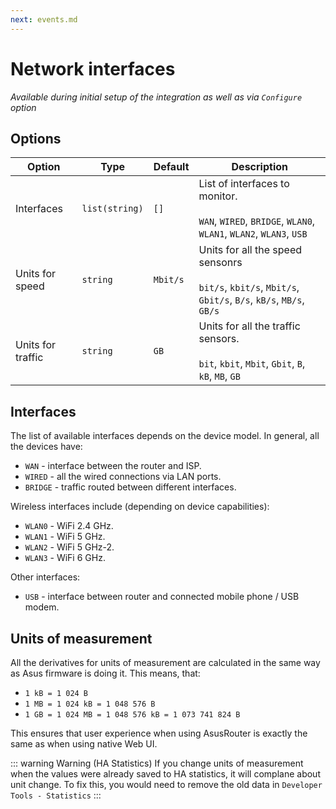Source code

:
 ```yaml
---
next: events.md
---
```


# Network interfaces

*Available during initial setup of the integration as well as via `Configure` option*

## Options

|           Option|          Type| Default|                                                                                                   Description|
|-----------------|--------------|--------|--------------------------------------------------------------------------------------------------------------|
|Interfaces       |`list(string)`|`[]`    |List of interfaces to monitor.<br/><br/>`WAN`, `WIRED`, `BRIDGE`, `WLAN0`, `WLAN1`, `WLAN2`, `WLAN3`, `USB`   |
|Units for speed  |`string`      |`Mbit/s`|Units for all the speed sensonrs<br/><br/>`bit/s`, `kbit/s`, `Mbit/s`, `Gbit/s`, `B/s`, `kB/s`, `MB/s`, `GB/s`|
|Units for traffic|`string`      |`GB`    |Units for all the traffic sensors.<br/><br/>`bit`, `kbit`, `Mbit`, `Gbit`, `B`, `kB`, `MB`, `GB`              |

## Interfaces

The list of available interfaces depends on the device model. In general, all the devices have:
- `WAN` - interface between the router and ISP.
- `WIRED` - all the wired connections via LAN ports.
- `BRIDGE` - traffic routed between different interfaces.

Wireless interfaces include (depending on device capabilities):
- `WLAN0` - WiFi 2.4 GHz.
- `WLAN1` - WiFi 5 GHz.
- `WLAN2` - WiFi 5 GHz-2.
- `WLAN3` - WiFi 6 GHz.

Other interfaces:
- `USB` - interface between router and connected mobile phone / USB modem.

## Units of measurement

All the derivatives for units of measurement are calculated in the same way as Asus firmware is doing it. This means, that:
- `1 kB = 1 024 B`
- `1 MB = 1 024 kB = 1 048 576 B`
- `1 GB = 1 024 MB = 1 048 576 kB = 1 073 741 824 B`

This ensures that user experience when using AsusRouter is exactly the same as when using native Web UI.

::: warning Warning (HA Statistics)
If you change units of measurement when the values were already saved to HA statistics, it will complane about unit change.
To fix this, you would need to remove the old data in `Developer Tools - Statistics`
:::
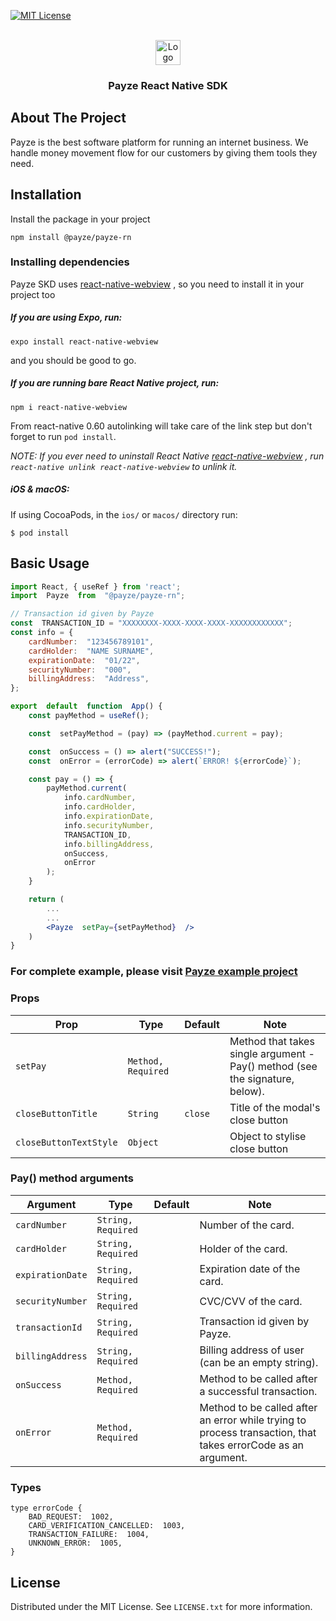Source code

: [comment]: <> ([![Stargazers][stars-shield]][stars-url])

[![MIT License][license-shield]][license-url]

<!-- PROJECT LOGO -->

<br  />

<div  align="center">

<a  href="https://payze.io"  target="_blank">

<img  src="https://payze.io/assets/images/logo_v2.svg"  alt="Logo"  height="40">

</a>

<h3  align="center">Payze React Native SDK</h3>

</div>

<!-- ABOUT THE PROJECT -->

## About The Project

Payze is the best software platform for running an internet business. We handle money movement flow for our customers by giving them tools they need.

<!-- GETTING STARTED -->

## Installation

Install the package in your project

```
npm install @payze/payze-rn
```

### Installing dependencies

Payze SKD uses [react-native-webview](https://www.npmjs.com/package/react-native-webview) , so you need to install it in your project too

##### If you are using Expo, run:

```
expo install react-native-webview
```

and you should be good to go.
</br>

##### If you are running bare React Native project, run:

```
npm i react-native-webview
```

From react-native 0.60 autolinking will take care of the link step but don't forget to run `pod install`.

_NOTE: If you ever need to uninstall React Native [react-native-webview](https://www.npmjs.com/package/react-native-webview) , run `react-native unlink react-native-webview` to unlink it._

##### iOS & macOS:

If using CocoaPods, in the `ios/` or `macos/` directory run:

```
$ pod install
```

## Basic Usage

```jsx
import React, { useRef } from 'react';
import  Payze  from  "@payze/payze-rn";

// Transaction id given by Payze
const  TRANSACTION_ID = "XXXXXXXX-XXXX-XXXX-XXXX-XXXXXXXXXXXX";
const info = {
	cardNumber:  "123456789101",
	cardHolder:  "NAME SURNAME",
	expirationDate:  "01/22",
	securityNumber:  "000",
	billingAddress:  "Address",
};

export  default  function  App() {
	const payMethod = useRef();

	const  setPayMethod = (pay) => (payMethod.current = pay);

	const  onSuccess = () => alert("SUCCESS!");
	const  onError = (errorCode) => alert(`ERROR! ${errorCode}`);

	const pay = () => {
		payMethod.current(
			info.cardNumber,
			info.cardHolder,
			info.expirationDate,
			info.securityNumber,
			TRANSACTION_ID,
			info.billingAddress,
			onSuccess,
			onError
		);
	}

	return (
		...
		...
		<Payze  setPay={setPayMethod}  />
	)
}
```

### For complete example, please visit [Payze example project](https://github.com/payzeio/payze-react-native-sdk-example)

### Props

| Prop                   | Type               | Default | Note                                                                         |
| ---------------------- | ------------------ | ------- | ---------------------------------------------------------------------------- |
| `setPay`               | `Method, Required` |         | Method that takes single argument - Pay() method (see the signature, below). |
| `closeButtonTitle`     | `String`           | `close` | Title of the modal's close button                                            |
| `closeButtonTextStyle` | `Object`           |         | Object to stylise close button                                               |

### Pay() method arguments

| Argument         | Type               | Default | Note                                                                                                         |
| ---------------- | ------------------ | ------- | ------------------------------------------------------------------------------------------------------------ |
| `cardNumber`     | `String, Required` |         | Number of the card.                                                                                          |
| `cardHolder`     | `String, Required` |         | Holder of the card.                                                                                          |
| `expirationDate` | `String, Required` |         | Expiration date of the card.                                                                                 |
| `securityNumber` | `String, Required` |         | CVC/CVV of the card.                                                                                         |
| `transactionId`  | `String, Required` |         | Transaction id given by Payze.                                                                               |
| `billingAddress` | `String, Required` |         | Billing address of user (can be an empty string).                                                            |
| `onSuccess`      | `Method, Required` |         | Method to be called after a successful transaction.                                                          |
| `onError`        | `Method, Required` |         | Method to be called after an error while trying to process transaction, that takes errorCode as an argument. |

### Types

```
type errorCode {
	BAD_REQUEST:  1002,
	CARD_VERIFICATION_CANCELLED:  1003,
	TRANSACTION_FAILURE:  1004,
	UNKNOWN_ERROR:  1005,
}
```

<!-- LICENSE -->

## License

Distributed under the MIT License. See `LICENSE.txt` for more information.

[stars-shield]: https://img.shields.io/github/stars/othneildrew/Best-README-Template.svg?style=for-the-badge
[stars-url]: https://github.com/othneildrew/Best-README-Template/stargazers
[license-shield]: https://img.shields.io/github/license/othneildrew/Best-README-Template.svg?style=for-the-badge
[license-url]: https://github.com/LICENSE.txt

### GOAL OF THE EXERCISE
What are the lines of the data above that include the string "othneildrew"? Copy them.

### OUTPUT FOR THIS TASK
[stars-shield]: https://img.shields.io/github/stars/othneildrew/Best-README-Template.svg?style=for-the-badge
[stars-url]: https://github.com/othneildrew/Best-README-Template/stargazers
[license-shield]: https://img.shields.io/github/license/othneildrew/Best-README-Template.svg?style=for-the-badge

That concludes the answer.